Nick Gludt, vice president of Moore Engineering, said they are serving nearly 70 communities out of the West Fargo and Fergus Falls offices, and Minot gives them a better location from which to serve the many towns in the central and western portions of the state.
"We've completed several projects in Minot for some developers. We're also on the team for the Souris/Mouse River study with our water resource department. We're doing work in Harvey, Tioga, Watford City, Rolla, Fessenden, (and) Glenburn," Gludt said. "So we've been ever expanding and it was a good region for us to locate a branch office to better serve those clients."
Realizing how much work needs to be done to rebuild Minot after the Souris River flood, Moore Engineering wanted to let the community know it's here for the long haul. A donation of $16,000 was made to the Minot Area Community Foundation, which will use the money for its flood recovery fund, which helps flooded residents clean up, restore and rebuild their homes.
Volk said Moore has identified a charity at its last couple of Christmas parties to raise donations for. While it might have been a little early for a Christmas party, that didn't stop Moore Engineering when it opened the Minot office in early December.
"This year when we opened in Minot it was clear there was a need there, and so we just asked our employees to consider having a fun night, maybe making a little extra donation if possible. And the company committed to match dollar for dollar every dollar that an employee put in the basket; so we doubled their money," Volk said. "At the end of the night, we were just under $8,000 in the employee bucket, so the next morning I signed an $8,000 check."
Ken Kitzman, president of Minot Area Community Foundation, and Megan Laudenschlager, finance director of MACF, were shocked at the size of the donation.
"When we found out the details, it was one of those magic moments when you just realize the (generosity). We haven't met these people, they're from the eastern part of the state, probably not a lot of connections to the greater Minot area, but yet at the same time, personally they got engaged. And then the corporate citizenship also got engaged," Kitzman said. "So for us it's overwhelming to see."
The flood recovery fund is up to $6.5 million, and MACF still has over half of it to give out.
Laudenschlager said they've given out $2.5 million to 1,200 people so far, and they still have another 2,000 people to go.

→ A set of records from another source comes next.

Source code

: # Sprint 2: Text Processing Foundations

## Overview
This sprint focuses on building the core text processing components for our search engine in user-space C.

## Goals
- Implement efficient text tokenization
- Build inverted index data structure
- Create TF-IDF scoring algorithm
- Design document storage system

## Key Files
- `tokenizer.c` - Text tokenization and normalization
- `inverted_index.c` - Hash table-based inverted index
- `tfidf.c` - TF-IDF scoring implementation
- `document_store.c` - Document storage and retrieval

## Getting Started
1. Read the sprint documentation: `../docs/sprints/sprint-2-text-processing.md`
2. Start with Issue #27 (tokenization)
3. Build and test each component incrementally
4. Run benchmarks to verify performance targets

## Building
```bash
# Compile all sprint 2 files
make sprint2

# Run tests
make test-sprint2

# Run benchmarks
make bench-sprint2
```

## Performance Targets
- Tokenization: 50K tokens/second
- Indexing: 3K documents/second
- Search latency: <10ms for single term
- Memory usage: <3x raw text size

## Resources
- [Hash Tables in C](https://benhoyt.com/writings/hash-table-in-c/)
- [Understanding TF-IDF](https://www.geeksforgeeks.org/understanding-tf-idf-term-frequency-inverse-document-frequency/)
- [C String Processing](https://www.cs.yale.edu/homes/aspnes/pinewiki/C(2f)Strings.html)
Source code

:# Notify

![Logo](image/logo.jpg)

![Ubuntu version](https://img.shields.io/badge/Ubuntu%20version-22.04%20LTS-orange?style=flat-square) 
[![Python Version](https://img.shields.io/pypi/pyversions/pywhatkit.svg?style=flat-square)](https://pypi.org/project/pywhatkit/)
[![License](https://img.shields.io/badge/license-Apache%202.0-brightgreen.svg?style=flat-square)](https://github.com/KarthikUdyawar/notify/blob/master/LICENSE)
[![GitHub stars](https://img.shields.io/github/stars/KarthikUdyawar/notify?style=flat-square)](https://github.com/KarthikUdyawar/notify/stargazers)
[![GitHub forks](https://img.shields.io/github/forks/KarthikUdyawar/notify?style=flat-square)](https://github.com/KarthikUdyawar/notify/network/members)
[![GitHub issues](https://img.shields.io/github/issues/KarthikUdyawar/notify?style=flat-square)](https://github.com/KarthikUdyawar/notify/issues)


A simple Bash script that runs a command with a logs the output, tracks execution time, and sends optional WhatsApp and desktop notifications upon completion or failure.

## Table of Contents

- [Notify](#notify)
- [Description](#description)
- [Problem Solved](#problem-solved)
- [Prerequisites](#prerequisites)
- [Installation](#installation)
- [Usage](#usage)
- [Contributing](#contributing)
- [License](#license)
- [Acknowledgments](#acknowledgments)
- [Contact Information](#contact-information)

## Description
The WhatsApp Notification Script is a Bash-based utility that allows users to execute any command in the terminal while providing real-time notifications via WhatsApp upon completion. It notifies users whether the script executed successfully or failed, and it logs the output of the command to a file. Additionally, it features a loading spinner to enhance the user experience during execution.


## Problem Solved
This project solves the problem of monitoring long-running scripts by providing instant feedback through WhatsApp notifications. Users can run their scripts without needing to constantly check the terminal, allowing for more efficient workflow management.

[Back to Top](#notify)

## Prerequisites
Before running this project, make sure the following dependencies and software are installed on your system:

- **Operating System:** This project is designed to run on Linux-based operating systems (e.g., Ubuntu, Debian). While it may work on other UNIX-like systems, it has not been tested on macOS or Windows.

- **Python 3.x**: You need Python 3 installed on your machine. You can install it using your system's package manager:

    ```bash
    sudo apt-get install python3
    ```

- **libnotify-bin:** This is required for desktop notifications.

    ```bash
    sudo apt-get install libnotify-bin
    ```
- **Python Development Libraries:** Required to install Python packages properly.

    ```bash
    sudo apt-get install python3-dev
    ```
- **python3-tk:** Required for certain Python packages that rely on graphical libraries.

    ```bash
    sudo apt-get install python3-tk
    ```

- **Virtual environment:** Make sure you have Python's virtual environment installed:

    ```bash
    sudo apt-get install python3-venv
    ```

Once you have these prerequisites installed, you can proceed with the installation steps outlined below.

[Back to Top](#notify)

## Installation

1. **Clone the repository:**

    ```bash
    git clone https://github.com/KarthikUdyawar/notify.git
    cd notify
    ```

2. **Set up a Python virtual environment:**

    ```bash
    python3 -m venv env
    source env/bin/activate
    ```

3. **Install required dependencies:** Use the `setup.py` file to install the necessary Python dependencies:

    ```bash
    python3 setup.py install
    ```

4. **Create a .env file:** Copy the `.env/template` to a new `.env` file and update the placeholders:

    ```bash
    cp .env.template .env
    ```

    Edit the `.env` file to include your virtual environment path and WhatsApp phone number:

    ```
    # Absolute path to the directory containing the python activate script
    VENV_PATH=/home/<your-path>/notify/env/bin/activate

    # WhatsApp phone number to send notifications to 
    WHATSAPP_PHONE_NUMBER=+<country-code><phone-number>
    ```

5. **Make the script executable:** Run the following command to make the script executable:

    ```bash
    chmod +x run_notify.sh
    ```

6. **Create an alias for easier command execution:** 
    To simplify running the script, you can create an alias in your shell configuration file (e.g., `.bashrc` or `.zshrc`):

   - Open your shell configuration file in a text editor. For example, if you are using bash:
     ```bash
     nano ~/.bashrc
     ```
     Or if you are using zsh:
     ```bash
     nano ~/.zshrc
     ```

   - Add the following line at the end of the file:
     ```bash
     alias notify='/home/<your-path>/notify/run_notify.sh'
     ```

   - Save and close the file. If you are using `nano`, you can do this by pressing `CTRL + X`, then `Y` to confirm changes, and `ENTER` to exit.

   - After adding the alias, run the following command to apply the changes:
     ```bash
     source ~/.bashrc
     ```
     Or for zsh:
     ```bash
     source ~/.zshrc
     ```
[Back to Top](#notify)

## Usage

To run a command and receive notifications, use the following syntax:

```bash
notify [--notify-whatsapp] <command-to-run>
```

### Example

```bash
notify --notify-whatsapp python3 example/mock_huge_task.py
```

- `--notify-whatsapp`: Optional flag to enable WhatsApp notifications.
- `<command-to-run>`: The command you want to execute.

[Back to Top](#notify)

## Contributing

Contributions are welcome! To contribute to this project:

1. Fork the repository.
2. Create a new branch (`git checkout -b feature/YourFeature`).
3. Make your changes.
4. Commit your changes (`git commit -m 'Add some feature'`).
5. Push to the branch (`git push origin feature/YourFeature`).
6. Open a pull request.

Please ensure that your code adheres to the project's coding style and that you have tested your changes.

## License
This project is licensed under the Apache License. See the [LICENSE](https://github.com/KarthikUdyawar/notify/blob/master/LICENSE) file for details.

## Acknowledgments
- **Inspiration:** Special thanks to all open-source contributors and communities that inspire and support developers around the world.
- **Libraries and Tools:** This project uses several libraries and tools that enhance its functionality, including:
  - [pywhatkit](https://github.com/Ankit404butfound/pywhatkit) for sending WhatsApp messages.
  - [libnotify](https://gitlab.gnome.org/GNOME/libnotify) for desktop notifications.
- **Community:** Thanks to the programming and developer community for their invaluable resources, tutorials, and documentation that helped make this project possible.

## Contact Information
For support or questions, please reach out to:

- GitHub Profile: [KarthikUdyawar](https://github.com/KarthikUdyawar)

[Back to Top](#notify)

"And Tawnya Bernsdorf (MACF program director) has been great about training volunteers and coordinating volunteers and making sure everything runs smoothly," Laudenschlager said.
Many companies say they put people first, but Moore Engineering truly puts its money where its mouth is. Kitzman said the flood recovery fund has helped a lot of people, and he's incredibly grateful to Moore Engineering and all its employees for making such a generous contribution.
"I'm just glad we were able to be a part of it," Volk said.